(DATASET EXCERPTS Opens)

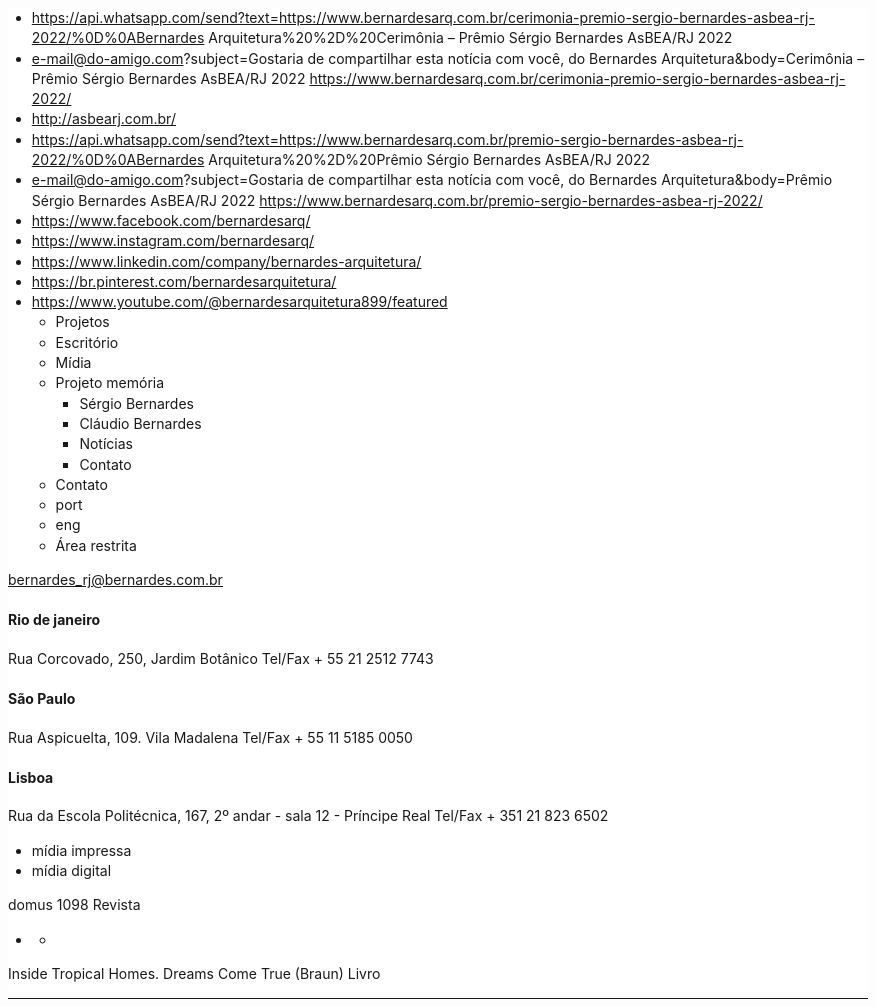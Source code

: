 - https://api.whatsapp.com/send?text=https://www.bernardesarq.com.br/cerimonia-premio-sergio-bernardes-asbea-rj-2022/%0D%0ABernardes Arquitetura%20%2D%20Cerimônia – Prêmio Sérgio Bernardes AsBEA/RJ 2022
- e-mail@do-amigo.com?subject=Gostaria de compartilhar esta notícia com você, do Bernardes Arquitetura&body=Cerimônia – Prêmio Sérgio Bernardes AsBEA/RJ 2022  https://www.bernardesarq.com.br/cerimonia-premio-sergio-bernardes-asbea-rj-2022/
- http://asbearj.com.br/
- https://api.whatsapp.com/send?text=https://www.bernardesarq.com.br/premio-sergio-bernardes-asbea-rj-2022/%0D%0ABernardes Arquitetura%20%2D%20Prêmio Sérgio Bernardes AsBEA/RJ 2022
- e-mail@do-amigo.com?subject=Gostaria de compartilhar esta notícia com você, do Bernardes Arquitetura&body=Prêmio Sérgio Bernardes AsBEA/RJ 2022  https://www.bernardesarq.com.br/premio-sergio-bernardes-asbea-rj-2022/
- https://www.facebook.com/bernardesarq/
- https://www.instagram.com/bernardesarq/
- https://www.linkedin.com/company/bernardes-arquitetura/
- https://br.pinterest.com/bernardesarquitetura/
- https://www.youtube.com/@bernardesarquitetura899/featured
  * Projetos
  * Escritório
  * Mídia
  * Projeto memória
    * Sérgio Bernardes
    * Cláudio Bernardes
    * Notícias
    * Contato
  * Contato
  * port
  * eng
  * Área restrita


bernardes_rj@bernardes.com.br
#### Rio de janeiro
Rua Corcovado, 250, Jardim Botânico
Tel/Fax + 55 21 2512 7743
#### São Paulo
Rua Aspicuelta, 109. Vila Madalena
Tel/Fax + 55 11 5185 0050
#### Lisboa
Rua da Escola Politécnica, 167, 2º andar - sala 12 - Príncipe Real
Tel/Fax + 351 21 823 6502
  * mídia impressa
  * mídia digital


domus 1098
Revista
  *   * 

Inside Tropical Homes. Dreams Come True (Braun)
Livro
  *   *   *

(DATASET EXCERPTS Closes)

*WORK INSTRUCTION*.
Your copy must reproduce the entries above in full, without their pictures.

*RESPONSE BELOW*.
Source code

: - https://api.whatsapp.com/send?text=https://www.bernardesarq.com.br/cerimonia-premio-sergio-bernardes-asbea-rj-2022/%0D%0ABernardes Arquitetura%20%2D%20Cerimônia – Prêmio Sérgio Bernardes AsBEA/RJ 2022
- e-mail@do-amigo.com?subject=Gostaria de compartilhar esta notícia com você, do Bernardes Arquitetura&body=Cerimônia – Prêmio Sérgio Bernardes AsBEA/RJ 2022  https://www.bernardesarq.com.br/cerimonia-premio-sergio-bernardes-asbea-rj-2022/
- http://asbearj.com.br/
- https://api.whatsapp.com/send?text=https://www.bernardesarq.com.br/premio-sergio-bernardes-asbea-rj-2022/%0D%0ABernardes Arquitetura%20%2D%20Prêmio Sérgio Bernardes AsBEA/RJ 2022
- e-mail@do-amigo.com?subject=Gostaria de compartilhar esta notícia com você, do Bernardes Arquitetura&body=Prêmio Sérgio Bernardes AsBEA/RJ 2022  https://www.bernardesarq.com.br/premio-sergio-bernardes-asbea-rj-2022/
- https://www.facebook.com/bernardesarq/
- https://www.instagram.com/bernardesarq/
- https://www.linkedin.com/company/bernardes-arquitetura/
- https://br.pinterest.com/bernardesarquitetura/
- https://www.youtube.com/@bernardesarquitetura899/featured
  * Projetos
  * Escritório
  * Mídia
  * Projeto memória
    * Sérgio Bernardes
    * Cláudio Bernardes
    * Notícias
    * Contato
  * Contato
  * port
  * eng
  * Área restrita


bernardes_rj@bernardes.com.br
#### Rio de janeiro
Rua Corcovado, 250, Jardim Botânico
Tel/Fax + 55 21 2512 7743
#### São Paulo
Rua Aspicuelta, 109. Vila Madalena
Tel/Fax + 55 11 5185 0050
#### Lisboa
Rua da Escola Politécnica, 167, 2º andar - sala 12 - Príncipe Real
Tel/Fax + 351 21 823 6502
  * mídia impressa
  * mídia digital


domus 1098
Revista
  *   * 

Inside Tropical Homes. Dreams Come True (Braun)
Livro
  *   *   *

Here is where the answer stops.